(Requirement): Only lines with the string "condition" should be returned from the data below.

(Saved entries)
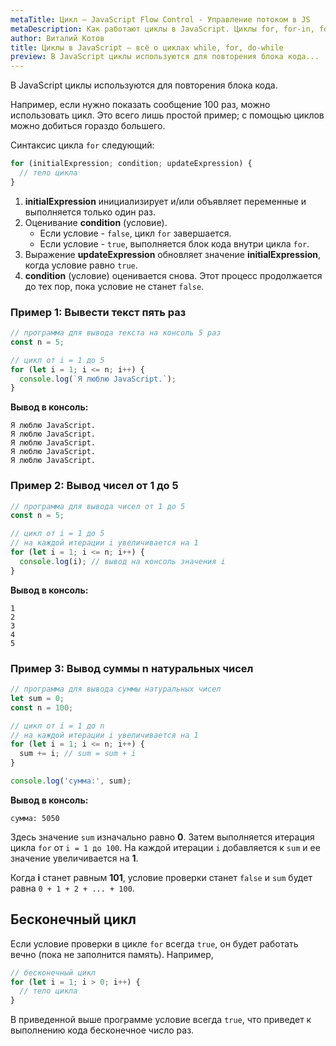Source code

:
 ```yaml
---
metaTitle: Цикл – JavaScript Flow Control - Управление потоком в JS
metaDescription: Как работают циклы в JavaScript. Циклы for, for-in, for-of, while и do-while, выход из цикла, тело цикла, итерации | База знаний PurpleSchool
author: Виталий Котов
title: Циклы в JavaScript – всё о циклах while, for, do-while
preview: В JavaScript циклы используются для повторения блока кода...
---
```


В JavaScript циклы используются для повторения блока кода.

Например, если нужно показать сообщение 100 раз, можно использовать цикл. Это всего лишь простой пример; с помощью циклов можно добиться гораздо большего.

Синтаксис цикла `for` следующий:

```javascript
for (initialExpression; condition; updateExpression) {
  // тело цикла
}
```

1.  **initialExpression** инициализирует и/или объявляет переменные и выполняется только один раз.
2.  Оценивание **condition** (условие).
    - Если условие - `false`, цикл `for` завершается.
    - Если условие - `true`, выполняется блок кода внутри цикла `for`.
3.  Выражение **updateExpression** обновляет значение **initialExpression**, когда условие равно `true`.
4.  **condition** (условие) оценивается снова. Этот процесс продолжается до тех пор, пока условие не станет `false`.

### Пример 1: Вывести текст пять раз

```javascript
// программа для вывода текста на консоль 5 раз
const n = 5;

// цикл от i = 1 до 5
for (let i = 1; i <= n; i++) {
  console.log(`Я люблю JavaScript.`);
}
```

**Вывод в консоль:**

```
Я люблю JavaScript.
Я люблю JavaScript.
Я люблю JavaScript.
Я люблю JavaScript.
Я люблю JavaScript.
```

### Пример 2: Вывод чисел от 1 до 5

```javascript
// программа для вывода чисел от 1 до 5
const n = 5;

// цикл от i = 1 до 5
// на каждой итерации i увеличивается на 1
for (let i = 1; i <= n; i++) {
  console.log(i); // вывод на консоль значения i
}
```

**Вывод в консоль:**

```
1
2
3
4
5
```

### Пример 3: Вывод суммы n натуральных чисел

```javascript
// программа для вывода суммы натуральных чисел
let sum = 0;
const n = 100;

// цикл от i = 1 до n
// на каждой итерации i увеличивается на 1
for (let i = 1; i <= n; i++) {
  sum += i; // sum = sum + i
}

console.log('сумма:', sum);
```

**Вывод в консоль:**

```
сумма: 5050
```

Здесь значение `sum` изначально равно **0**. Затем выполняется итерация цикла `for` от `i = 1 до 100`. На каждой итерации `i` добавляется к `sum` и ее значение увеличивается на **1**.

Когда **i** станет равным **101**, условие проверки станет `false` и `sum` будет равна `0 + 1 + 2 + ... + 100`.

## Бесконечный цикл

Если условие проверки в цикле `for` всегда `true`, он будет работать вечно (пока не заполнится память). Например,

```javascript
// бесконечный цикл
for (let i = 1; i > 0; i++) {
  // тело цикла
}
```

В приведенной выше программе условие всегда `true`, что приведет к выполнению кода бесконечное число раз.
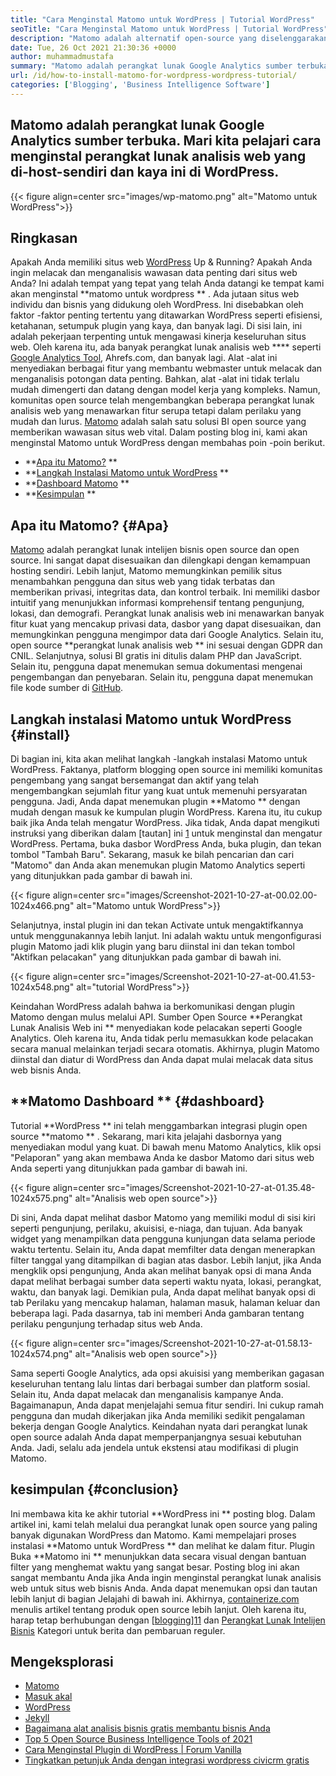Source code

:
 ```yaml
---
title: "Cara Menginstal Matomo untuk WordPress | Tutorial WordPress" 
seoTitle: "Cara Menginstal Matomo untuk WordPress | Tutorial WordPress" 
description: "Matomo adalah alternatif open-source yang diselenggarakan sendiri untuk Google Analytics. Mari kita pelajari cara menginstal perangkat lunak analisis web yang kaya ini di WordPress." 
date: Tue, 26 Oct 2021 21:30:36 +0000
author: muhammadmustafa
summary: "Matomo adalah perangkat lunak Google Analytics sumber terbuka. Mari kita pelajari cara menginstal perangkat lunak analitik web yang di-host-sendiri dan kaya ini di WordPress." 
url: /id/how-to-install-matomo-for-wordpress-wordpress-tutorial/
categories: ['Blogging', 'Business Intelligence Software']
---
```


## Matomo adalah perangkat lunak Google Analytics sumber terbuka. Mari kita pelajari cara menginstal perangkat lunak analisis web yang di-host-sendiri dan kaya ini di WordPress.

{{< figure align=center src="images/wp-matomo.png" alt="Matomo untuk WordPress">}}


## Ringkasan
Apakah Anda memiliki situs web [WordPress][1] Up & Running? Apakah Anda ingin melacak dan menganalisis wawasan data penting dari situs web Anda? Ini adalah tempat yang tepat yang telah Anda datangi ke tempat kami akan menginstal  **matomo untuk wordpress ** . Ada jutaan situs web individu dan bisnis yang didukung oleh WordPress. Ini disebabkan oleh faktor -faktor penting tertentu yang ditawarkan WordPress seperti efisiensi, ketahanan, setumpuk plugin yang kaya, dan banyak lagi. Di sisi lain, ini adalah pekerjaan terpenting untuk mengawasi kinerja keseluruhan situs web. Oleh karena itu, ada banyak perangkat lunak analisis web  ****  seperti [Google Analytics Tool][2], Ahrefs.com, dan banyak lagi. Alat -alat ini menyediakan berbagai fitur yang membantu webmaster untuk melacak dan menganalisis potongan data penting. Bahkan, alat -alat ini tidak terlalu mudah dimengerti dan datang dengan model kerja yang kompleks.
Namun, komunitas open source telah mengembangkan beberapa perangkat lunak analisis web yang menawarkan fitur serupa tetapi dalam perilaku yang mudah dan lurus. [Matomo][3] adalah salah satu solusi BI open source yang memberikan wawasan situs web vital. Dalam posting blog ini, kami akan menginstal Matomo untuk WordPress dengan membahas poin -poin berikut.
  * **[Apa itu Matomo?][4] ** 
  * **[Langkah Instalasi Matomo untuk WordPress][5] ** 
  * **[Dashboard Matomo][6] ** 
  * **[Kesimpulan][7] ** 

## Apa itu Matomo?   {#Apa}
[Matomo][3] adalah perangkat lunak intelijen bisnis open source dan open source. Ini sangat dapat disesuaikan dan dilengkapi dengan kemampuan hosting sendiri. Lebih lanjut, Matomo memungkinkan pemilik situs menambahkan pengguna dan situs web yang tidak terbatas dan memberikan privasi, integritas data, dan kontrol terbaik. Ini memiliki dasbor intuitif yang menunjukkan informasi komprehensif tentang pengunjung, lokasi, dan demografi. Perangkat lunak analisis web ini menawarkan banyak fitur kuat yang mencakup privasi data, dasbor yang dapat disesuaikan, dan memungkinkan pengguna mengimpor data dari Google Analytics. Selain itu, open source  **perangkat lunak analisis web **  ini sesuai dengan GDPR dan CNIL. Selanjutnya, solusi BI gratis ini ditulis dalam PHP dan JavaScript. Selain itu, pengguna dapat menemukan semua dokumentasi mengenai pengembangan dan penyebaran. Selain itu, pengguna dapat menemukan file kode sumber di [GitHub][8].

## Langkah instalasi Matomo untuk WordPress   {#install}
Di bagian ini, kita akan melihat langkah -langkah instalasi Matomo untuk WordPress. Faktanya, platform blogging open source ini memiliki komunitas pengembang yang sangat bersemangat dan aktif yang telah mengembangkan sejumlah fitur yang kuat untuk memenuhi persyaratan pengguna. Jadi, Anda dapat menemukan plugin  **Matomo **  dengan mudah dengan masuk ke kumpulan plugin WordPress. Karena itu, itu cukup baik jika Anda telah mengatur WordPress. Jika tidak, Anda dapat mengikuti instruksi yang diberikan dalam [tautan] ini [1] untuk menginstal dan mengatur WordPress. Pertama, buka dasbor WordPress Anda, buka plugin, dan tekan tombol "Tambah Baru".
Sekarang, masuk ke bilah pencarian dan cari "Matomo" dan Anda akan menemukan plugin Matomo Analytics seperti yang ditunjukkan pada gambar di bawah ini.

{{< figure align=center src="images/Screenshot-2021-10-27-at-00.02.00-1024x466.png" alt="Matomo untuk WordPress">}}

Selanjutnya, instal plugin ini dan tekan Activate untuk mengaktifkannya untuk menggunakannya lebih lanjut. Ini adalah waktu untuk mengonfigurasi plugin Matomo jadi klik plugin yang baru diinstal ini dan tekan tombol "Aktifkan pelacakan" yang ditunjukkan pada gambar di bawah ini.

{{< figure align=center src="images/Screenshot-2021-10-27-at-00.41.53-1024x548.png" alt="tutorial WordPress">}}

Keindahan WordPress adalah bahwa ia berkomunikasi dengan plugin Matomo dengan mulus melalui API. Sumber Open Source  **Perangkat Lunak Analisis Web ini **  menyediakan kode pelacakan seperti Google Analytics. Oleh karena itu, Anda tidak perlu memasukkan kode pelacakan secara manual melainkan terjadi secara otomatis. Akhirnya, plugin Matomo diinstal dan diatur di WordPress dan Anda dapat mulai melacak data situs web bisnis Anda.

## **Matomo Dashboard **    {#dashboard}
Tutorial  **WordPress **  ini telah menggambarkan integrasi plugin open source  **matomo ** . Sekarang, mari kita jelajahi dasbornya yang menyediakan modul yang kuat. Di bawah menu Matomo Analytics, klik opsi "Pelaporan" yang akan membawa Anda ke dasbor Matomo dari situs web Anda seperti yang ditunjukkan pada gambar di bawah ini.

{{< figure align=center src="images/Screenshot-2021-10-27-at-01.35.48-1024x575.png" alt="Analisis web open source">}}

Di sini, Anda dapat melihat dasbor Matomo yang memiliki modul di sisi kiri seperti pengunjung, perilaku, akuisisi, e-niaga, dan tujuan. Ada banyak widget yang menampilkan data pengguna kunjungan data selama periode waktu tertentu. Selain itu, Anda dapat memfilter data dengan menerapkan filter tanggal yang ditampilkan di bagian atas dasbor. Lebih lanjut, jika Anda mengklik opsi pengunjung, Anda akan melihat banyak opsi di mana Anda dapat melihat berbagai sumber data seperti waktu nyata, lokasi, perangkat, waktu, dan banyak lagi. Demikian pula, Anda dapat melihat banyak opsi di tab Perilaku yang mencakup halaman, halaman masuk, halaman keluar dan beberapa lagi. Pada dasarnya, tab ini memberi Anda gambaran tentang perilaku pengunjung terhadap situs web Anda.

{{< figure align=center src="images/Screenshot-2021-10-27-at-01.58.13-1024x574.png" alt="Analisis web open source">}}

Sama seperti Google Analytics, ada opsi akuisisi yang memberikan gagasan keseluruhan tentang lalu lintas dari berbagai sumber dan platform sosial. Selain itu, Anda dapat melacak dan menganalisis kampanye Anda. Bagaimanapun, Anda dapat menjelajahi semua fitur sendiri. Ini cukup ramah pengguna dan mudah dikerjakan jika Anda memiliki sedikit pengalaman bekerja dengan Google Analytics. Keindahan nyata dari perangkat lunak open source adalah Anda dapat memperpanjangnya sesuai kebutuhan Anda. Jadi, selalu ada jendela untuk ekstensi atau modifikasi di plugin Matomo.

## kesimpulan   {#conclusion}
Ini membawa kita ke akhir tutorial  **WordPress ini **  posting blog. Dalam artikel ini, kami telah melalui dua perangkat lunak open source yang paling banyak digunakan WordPress dan Matomo. Kami mempelajari proses instalasi  **Matomo untuk WordPress **  dan melihat ke dalam fitur. Plugin Buka  **Matomo ini **  menunjukkan data secara visual dengan bantuan filter yang menghemat waktu yang sangat besar. Posting blog ini akan sangat membantu Anda jika Anda ingin menginstal perangkat lunak analisis web untuk situs web bisnis Anda. Anda dapat menemukan opsi dan tautan lebih lanjut di bagian Jelajahi di bawah ini.
Akhirnya, [containerize.com][9] menulis artikel tentang produk open source lebih lanjut. Oleh karena itu, harap tetap berhubungan dengan [[blogging][10]][11] dan [Perangkat Lunak Intelijen Bisnis][12] Kategori untuk berita dan pembaruan reguler.

## Mengeksplorasi
  * [Matomo][3]
  * [Masuk akal][13]
  * [WordPress][1]
  * [Jekyll][14]
  * [Bagaimana alat analisis bisnis gratis membantu bisnis Anda][15]
  * [Top 5 Open Source Business Intelligence Tools of 2021][16]
  * [Cara Menginstal Plugin di WordPress | Forum Vanilla][17]
  * [Tingkatkan petunjuk Anda dengan integrasi wordpress civicrm gratis][18]

  
[1]: https://products.containerize.com/blogging/wordpress/
[2]: https://analytics.google.com/analytics/web/
[3]: https://products.containerize.com/business-intelligence/matomo
[4]: #What
[5]: #install
[6]: #dashboard
[7]: #Conclusion
[8]: https://github.com/matomo-org/matomo
[9]: https://www.containerize.com/
[10]: https://products.containerize.com/blogging/
[11]: https://products.containerize.com/healthcare-technologies/
[12]: https://products.containerize.com/business-intelligence/
[13]: https://products.containerize.com/business-intelligence/plausible
[14]: https://products.containerize.com/blogging/jekyll/
[15]: https://blog.containerize.com/2021/03/12/how-free-business-analytics-tools-assist-your-business/
[16]: https://blog.containerize.com/business-intelligence-software/top-5-open-source-business-intelligence-solutions-of-2021/
[17]: https://blog.containerize.com/blogging/how-to-a-install-plugin-in-wordpress-vanilla-forum/
[18]: https://blog.containerize.com/blogging/civicrm-wordpress-integration-wordpress-tutorial/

(Solution to this problem):
for (initialExpression; condition; updateExpression) {
2.  Оценивание **condition** (условие).
4.  **condition** (условие) оценивается снова. Этот процесс продолжается до тех пор, пока условие не станет `false`.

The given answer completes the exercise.